Why election polls were so wrong in 2016 and 2020 — and what’s changing to fix that

Why election polls were so wrong in 2016 and 2020 — and what’s changing to fix that

2014 was the first year Lonna Atkeson remembers receiving hate mail.

Atkeson, a political scientist who researches election surveys and public opinion, has been conducting voter polls since 2004. She is currently a professor at Florida State University and has authored several books.

But a decade into her polling work, she said, the angry messages began rolling in.

“I started getting letters from people saying, ‘You’re part of the problem. You’re not part of the solution. I’m not going to answer your surveys anymore. You’re an evil academic trying to brainwash our children,'” Atkeson recalled in an interview with CNBC.

For Atkeson, those notes marked a shift: a more polarized electorate had begun to lose faith in institutions like polling and voters might no longer be as willing to talk to her.

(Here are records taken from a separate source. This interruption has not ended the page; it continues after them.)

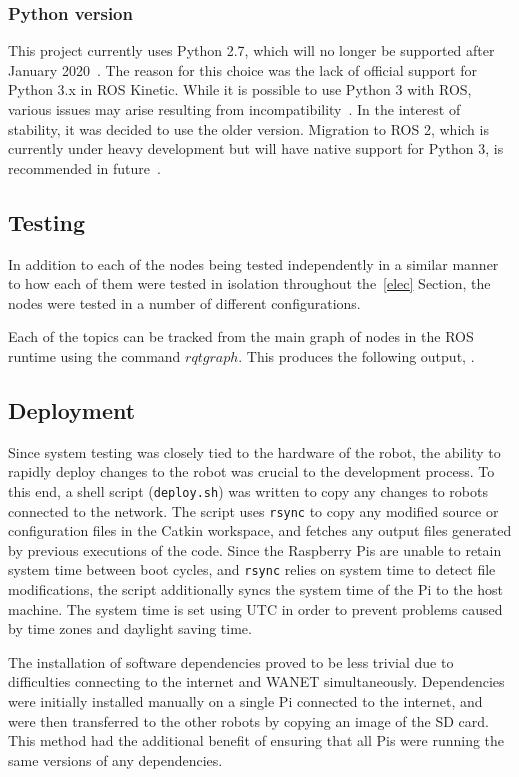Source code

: \subsubsection{Python version}
This project currently uses Python 2.7, which will no longer be supported
after January 2020~\cite{python2-eol}. The reason for this choice was the
lack of official support for Python 3.x in ROS Kinetic. While it is
possible to use Python 3 with ROS, various issues may arise resulting from
incompatibility~\cite{medium-ros-python3}. In the interest of stability,
it was decided to use the older version. Migration to ROS 2, which is
currently under heavy development but will have native support for Python
3, is recommended in future~\cite{ros2}.

\subsection{Testing}\label{soft/ROS/test}
In addition to each of the nodes being tested independently in a similar
manner to how each of them were tested in isolation throughout the~\ref{elec}
Section, the nodes were tested in a number of different
configurations.

Each of the topics can be tracked from the main graph of nodes in the ROS
runtime using the command $rqt graph$. This produces the following output,
.


\subsection{Deployment}\label{soft/ROS/deploy}
Since system testing was closely tied to the hardware of the robot, the
ability to rapidly deploy changes to the robot was crucial to the
development process. To this end, a shell script (\verb|deploy.sh|) was
written to copy any changes to robots connected to the network. The script
uses \verb|rsync| to copy any modified source or configuration files in
the Catkin workspace, and fetches any output files generated by previous
executions of the code. Since the Raspberry Pis are unable to retain
system time between boot cycles, and \verb|rsync| relies on system time to
detect file modifications, the script additionally syncs the system time
of the Pi to the host machine. The system time is set using UTC in order
to prevent problems caused by time zones and daylight saving time.

The installation of software dependencies proved to be less trivial due to
difficulties connecting to the internet and WANET simultaneously.
Dependencies were initially installed manually on a single Pi connected to
the internet, and were then transferred to the other robots by copying an
image of the SD card. This method had the additional benefit of ensuring
that all Pis were running the same versions of any dependencies.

At the same time, technology was advancing and landlines or mail were no longer foolproof ways to get in touch with survey respondents.

“People were not answering their phones,” Rachael Cobb, a political science professor at Suffolk University, told CNBC. “Even in the last 10 years, you might try 20 callers to get the one that you need. Now, it’s double: 40 callers to get what you need. So every poll takes longer and it’s more expensive.”

Polarization and technology are among the obstacles that pollsters cite as complicating the task of taking accurate voter surveys.

As a result, over the past several election cycles, polling organizations have made some major mistakes.

“If you look at some of the big misses, I mean, they’re pretty big,” Atkeson said.

Among the big misses that have scarred the polling industry is the 2016 presidential election when various headlines littered the news, claiming that Democratic nominee Hillary Clinton’s chances of winning against Republican nominee Donald Trump were around 90%.

An industry-wide post-mortem identified several key causes of the 2016 polling flop.

Certain factors were out of pollsters’ control.

For instance, according to the American Association for Public Opinion Research, some voters did not decide whose name to write on their ballot until the last minute, making them difficult to account for.

And some voters were shy about their support for Trump due to his controversial rhetoric during the 2016 campaign. As a result, they did not always admit their voting intentions to pollsters.

But other factors were direct results of methodological oversight.

“People didn’t factor in educational representation,” said Matin Mirramezani, chief operating officer at Generation Lab, a polling organization that specifically targets young voters. “Education is a lesson learned from 2016.”

White, non-college-educated voters, who made up a large part of Trump’s base, went undercounted in 2016 polls, in part because people with higher education are “significantly more likely” to respond to surveys than those with less education, according to AAPOR.

Despite identifying these issues, when the 2020 election rolled around, polls yielded the highest error margins in 40 years, again underestimating Trump support, AAPOR found.

And during the 2022 midterm elections, the “red wave” of voters that the media was convinced would overwhelmingly propel Republicans back into congressional control never came. Democrats maintained their Senate majority and ceded the House by a slim margin.

Heading into the 2024 rematch between Trump and President Joe Biden, pollsters are trying a variety of strategies to avoid repeating history and to accurately capture the elusive Trump vote.

For one, pollsters have adjusted their approach to “weighting,” a method that assigns a multiplier to each respondent to change how much their answer sways the overall poll outcome.

Pollsters have always used weighting to construct survey samples that accurately reflect the electorate in terms of gender, age, race or income. But after 2016, they are taking particular care to weight education.

Atkeson suggested pollsters go beyond education weighting for 2024 and factor in variables like how someone voted in 2020, or even whether they rent or own a home, or whether they are a blood donor.

“You just start tagging to everything you can,” Atkeson said. “Anything that can tell us, ‘Well, what does the population really look like?'”

Along with weighting, pollsters are paying more attention to survey respondents they used to discount.

“Some people will start a poll, they’ll tell you who they’re going to vote for and then they say, ‘I’m done. I don’t want to talk to you anymore. Goodbye,'” Don Levy, director of the Siena College Research Institute, which helps conduct polls for the New York Times, told CNBC. “In 2020 and 2022, we didn’t count those people.”

But this time around, Levy says they are counting the “drop-offs.”

They found that if they had counted those impatient respondents in 2020 and 2022, their poll results would have moved “about a point and a quarter in the Trump direction,” Levy said, eliminating roughly 40% of their error.

Levy added that SCRI is also taking an extra step to target Trump voters by modeling their sample to include a higher survey quota for people who are considered “high-probability Trump voters in rural areas.”

“If you think of them as M&Ms, let’s say the Trump M&M vote is red,” Levy said. “We have a few extra red M&Ms in the jar.”